民法の条文を見ながら、準委任契約とはどのような契約なのかについて紹介します。
準委任契約とは
民法によると、準委任契約とは「特定の業務の遂行を目的とした契約のこと」を言い、さらに「法律行為でない事務の委託について準用する。」と記載されています。
(委任)
第六百四十三条 委任は、当事者の一方が法律行為をすることを相手方に委託し、相手方がこれを承諾することによって、その効力を生ずる。(準委任)
第六百五十六条 この節の規定は、法律行為でない事務の委託について準用する。
【引用:民法 e-gov】
なお、準委任契約の場合、契約書が印紙税法で定める「第一号文書」や「第7号文書」にあてはまる場合には、収入印紙が必要となります。
準委任契約に収入印紙が必要かどうか、詳しく知りたい方は、こちらの記事もご参照ください。
準委任契約と請負契約・委任契約との違い
準委任契約が業務委託契約の一種であることは上記で説明しましたが、ここからは請負契約と委任契約との違いについて解説します。
準委任契約と請負契約・委任契約の違いをまとめると以下のようになります。
請負契約・委託契約・準委任契約の違い
概要 | 例 | |
請負契約 | ・受託者による仕事の完成を目的とした
契約 |
ソフトウエアプログラムの納入、
俳優による映画出演 |
委任契約 | ・受託者に法律行為を遂行してもらう
ことを目的とした契約 |
弁護士・司法書士・税理士など
専門家への専門業務の委託 |
準委任契約 | ・受託者に法律行為以外の業務を
遂行してもらうことを目的とした契約 |
医師・コンサルタント・技術者等
の法律行為以外の業務 |
それぞれの詳しい説明は後述しますので、ご覧ください。
準委任契約と請負契約との違い
準委任契約と混同されやすい契約には請負契約があります。
請負契約とは、特定の成果物の完成を目的とする契約のことをいいます。

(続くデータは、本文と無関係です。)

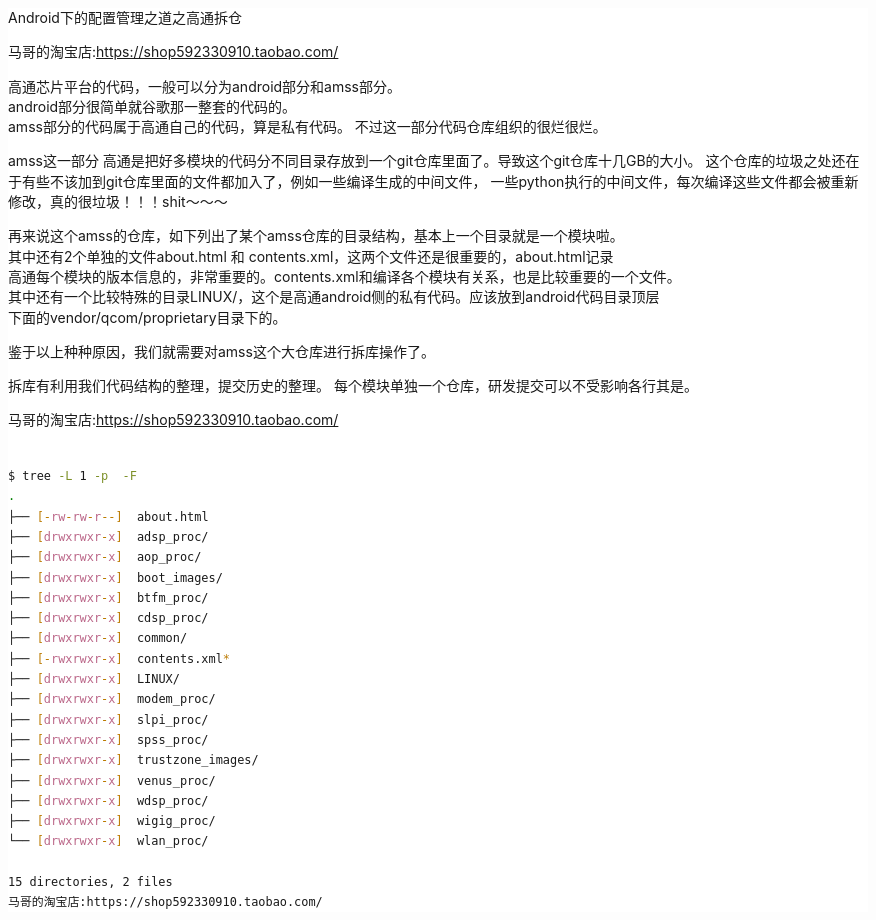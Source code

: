 Android下的配置管理之道之高通拆仓

马哥的淘宝店:https://shop592330910.taobao.com/



高通芯片平台的代码，一般可以分为android部分和amss部分。  
android部分很简单就谷歌那一整套的代码的。  
amss部分的代码属于高通自己的代码，算是私有代码。  不过这一部分代码仓库组织的很烂很烂。

amss这一部分 高通是把好多模块的代码分不同目录存放到一个git仓库里面了。导致这个git仓库十几GB的大小。
这个仓库的垃圾之处还在于有些不该加到git仓库里面的文件都加入了，例如一些编译生成的中间文件，
一些python执行的中间文件，每次编译这些文件都会被重新修改，真的很垃圾！！！shit～～～  

再来说这个amss的仓库，如下列出了某个amss仓库的目录结构，基本上一个目录就是一个模块啦。  
其中还有2个单独的文件about.html 和 contents.xml，这两个文件还是很重要的，about.html记录  
高通每个模块的版本信息的，非常重要的。contents.xml和编译各个模块有关系，也是比较重要的一个文件。    
其中还有一个比较特殊的目录LINUX/，这个是高通android侧的私有代码。应该放到android代码目录顶层   
下面的vendor/qcom/proprietary目录下的。   

鉴于以上种种原因，我们就需要对amss这个大仓库进行拆库操作了。

拆库有利用我们代码结构的整理，提交历史的整理。
每个模块单独一个仓库，研发提交可以不受影响各行其是。

马哥的淘宝店:https://shop592330910.taobao.com/



```bash

$ tree -L 1 -p  -F                                                                                         
.
├── [-rw-rw-r--]  about.html
├── [drwxrwxr-x]  adsp_proc/
├── [drwxrwxr-x]  aop_proc/
├── [drwxrwxr-x]  boot_images/
├── [drwxrwxr-x]  btfm_proc/
├── [drwxrwxr-x]  cdsp_proc/
├── [drwxrwxr-x]  common/
├── [-rwxrwxr-x]  contents.xml*
├── [drwxrwxr-x]  LINUX/
├── [drwxrwxr-x]  modem_proc/
├── [drwxrwxr-x]  slpi_proc/
├── [drwxrwxr-x]  spss_proc/
├── [drwxrwxr-x]  trustzone_images/
├── [drwxrwxr-x]  venus_proc/
├── [drwxrwxr-x]  wdsp_proc/
├── [drwxrwxr-x]  wigig_proc/
└── [drwxrwxr-x]  wlan_proc/

15 directories, 2 files
马哥的淘宝店:https://shop592330910.taobao.com/


```

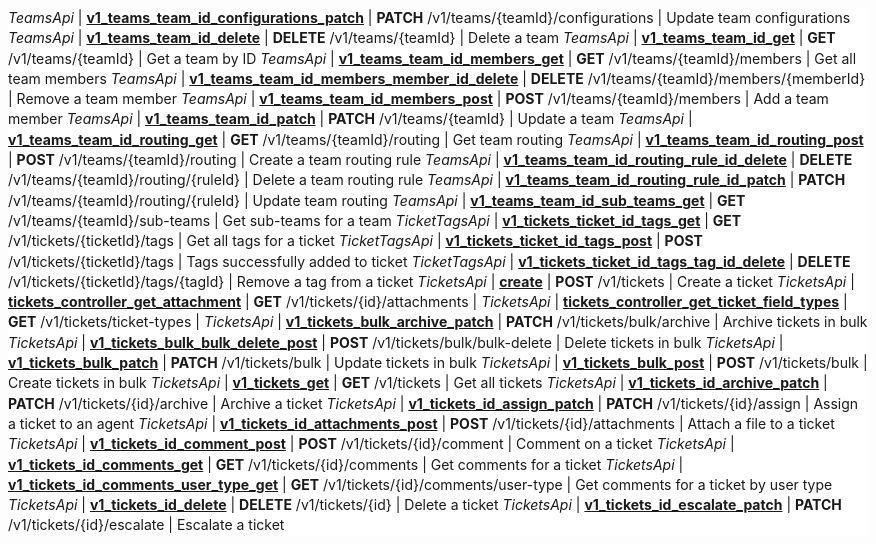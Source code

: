 *TeamsApi* | [**v1_teams_team_id_configurations_patch**](docs/TeamsApi.md#v1_teams_team_id_configurations_patch) | **PATCH** /v1/teams/{teamId}/configurations | Update team configurations
*TeamsApi* | [**v1_teams_team_id_delete**](docs/TeamsApi.md#v1_teams_team_id_delete) | **DELETE** /v1/teams/{teamId} | Delete a team
*TeamsApi* | [**v1_teams_team_id_get**](docs/TeamsApi.md#v1_teams_team_id_get) | **GET** /v1/teams/{teamId} | Get a team by ID
*TeamsApi* | [**v1_teams_team_id_members_get**](docs/TeamsApi.md#v1_teams_team_id_members_get) | **GET** /v1/teams/{teamId}/members | Get all team members
*TeamsApi* | [**v1_teams_team_id_members_member_id_delete**](docs/TeamsApi.md#v1_teams_team_id_members_member_id_delete) | **DELETE** /v1/teams/{teamId}/members/{memberId} | Remove a team member
*TeamsApi* | [**v1_teams_team_id_members_post**](docs/TeamsApi.md#v1_teams_team_id_members_post) | **POST** /v1/teams/{teamId}/members | Add a team member
*TeamsApi* | [**v1_teams_team_id_patch**](docs/TeamsApi.md#v1_teams_team_id_patch) | **PATCH** /v1/teams/{teamId} | Update a team
*TeamsApi* | [**v1_teams_team_id_routing_get**](docs/TeamsApi.md#v1_teams_team_id_routing_get) | **GET** /v1/teams/{teamId}/routing | Get team routing
*TeamsApi* | [**v1_teams_team_id_routing_post**](docs/TeamsApi.md#v1_teams_team_id_routing_post) | **POST** /v1/teams/{teamId}/routing | Create a team routing rule
*TeamsApi* | [**v1_teams_team_id_routing_rule_id_delete**](docs/TeamsApi.md#v1_teams_team_id_routing_rule_id_delete) | **DELETE** /v1/teams/{teamId}/routing/{ruleId} | Delete a team routing rule
*TeamsApi* | [**v1_teams_team_id_routing_rule_id_patch**](docs/TeamsApi.md#v1_teams_team_id_routing_rule_id_patch) | **PATCH** /v1/teams/{teamId}/routing/{ruleId} | Update team routing
*TeamsApi* | [**v1_teams_team_id_sub_teams_get**](docs/TeamsApi.md#v1_teams_team_id_sub_teams_get) | **GET** /v1/teams/{teamId}/sub-teams | Get sub-teams for a team
*TicketTagsApi* | [**v1_tickets_ticket_id_tags_get**](docs/TicketTagsApi.md#v1_tickets_ticket_id_tags_get) | **GET** /v1/tickets/{ticketId}/tags | Get all tags for a ticket
*TicketTagsApi* | [**v1_tickets_ticket_id_tags_post**](docs/TicketTagsApi.md#v1_tickets_ticket_id_tags_post) | **POST** /v1/tickets/{ticketId}/tags | Tags successfully added to ticket
*TicketTagsApi* | [**v1_tickets_ticket_id_tags_tag_id_delete**](docs/TicketTagsApi.md#v1_tickets_ticket_id_tags_tag_id_delete) | **DELETE** /v1/tickets/{ticketId}/tags/{tagId} | Remove a tag from a ticket
*TicketsApi* | [**create**](docs/TicketsApi.md#create) | **POST** /v1/tickets | Create a ticket
*TicketsApi* | [**tickets_controller_get_attachment**](docs/TicketsApi.md#tickets_controller_get_attachment) | **GET** /v1/tickets/{id}/attachments | 
*TicketsApi* | [**tickets_controller_get_ticket_field_types**](docs/TicketsApi.md#tickets_controller_get_ticket_field_types) | **GET** /v1/tickets/ticket-types | 
*TicketsApi* | [**v1_tickets_bulk_archive_patch**](docs/TicketsApi.md#v1_tickets_bulk_archive_patch) | **PATCH** /v1/tickets/bulk/archive | Archive tickets in bulk
*TicketsApi* | [**v1_tickets_bulk_bulk_delete_post**](docs/TicketsApi.md#v1_tickets_bulk_bulk_delete_post) | **POST** /v1/tickets/bulk/bulk-delete | Delete tickets in bulk
*TicketsApi* | [**v1_tickets_bulk_patch**](docs/TicketsApi.md#v1_tickets_bulk_patch) | **PATCH** /v1/tickets/bulk | Update tickets in bulk
*TicketsApi* | [**v1_tickets_bulk_post**](docs/TicketsApi.md#v1_tickets_bulk_post) | **POST** /v1/tickets/bulk | Create tickets in bulk
*TicketsApi* | [**v1_tickets_get**](docs/TicketsApi.md#v1_tickets_get) | **GET** /v1/tickets | Get all tickets
*TicketsApi* | [**v1_tickets_id_archive_patch**](docs/TicketsApi.md#v1_tickets_id_archive_patch) | **PATCH** /v1/tickets/{id}/archive | Archive a ticket
*TicketsApi* | [**v1_tickets_id_assign_patch**](docs/TicketsApi.md#v1_tickets_id_assign_patch) | **PATCH** /v1/tickets/{id}/assign | Assign a ticket to an agent
*TicketsApi* | [**v1_tickets_id_attachments_post**](docs/TicketsApi.md#v1_tickets_id_attachments_post) | **POST** /v1/tickets/{id}/attachments | Attach a file to a ticket
*TicketsApi* | [**v1_tickets_id_comment_post**](docs/TicketsApi.md#v1_tickets_id_comment_post) | **POST** /v1/tickets/{id}/comment | Comment on a ticket
*TicketsApi* | [**v1_tickets_id_comments_get**](docs/TicketsApi.md#v1_tickets_id_comments_get) | **GET** /v1/tickets/{id}/comments | Get comments for a ticket
*TicketsApi* | [**v1_tickets_id_comments_user_type_get**](docs/TicketsApi.md#v1_tickets_id_comments_user_type_get) | **GET** /v1/tickets/{id}/comments/user-type | Get comments for a ticket by user type
*TicketsApi* | [**v1_tickets_id_delete**](docs/TicketsApi.md#v1_tickets_id_delete) | **DELETE** /v1/tickets/{id} | Delete a ticket
*TicketsApi* | [**v1_tickets_id_escalate_patch**](docs/TicketsApi.md#v1_tickets_id_escalate_patch) | **PATCH** /v1/tickets/{id}/escalate | Escalate a ticket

準委任契約においては成果物がなくても契約履行と見なされますが、請負契約では成果物の品質や完成に対する責任が求められます。
民法632条には次のように記載されています。
(請負)
第六百三十二条 請負は、当事者の一方がある仕事を完成することを約し、相手方がその仕事の結果に対してその報酬を支払うことを約することによって、その効力を生ずる。
【引用:民法 e-gov】
請負契約の例は以下のとおりです。
・建築工事
・ソフトウェア開発
・製品製造
完成物に不備がある場合、請負人が修繕や作り直しなどの責任を負う必要があります。
請負契約の場合、完成物に不備がある場合、請負人が修繕や作り直しなどの責任を負う必要があります。請負契約では成果物が契約の主たる要素です。依頼者は、明確な形で成果物を受け取ることを期待しており、それが契約履行の証明となります。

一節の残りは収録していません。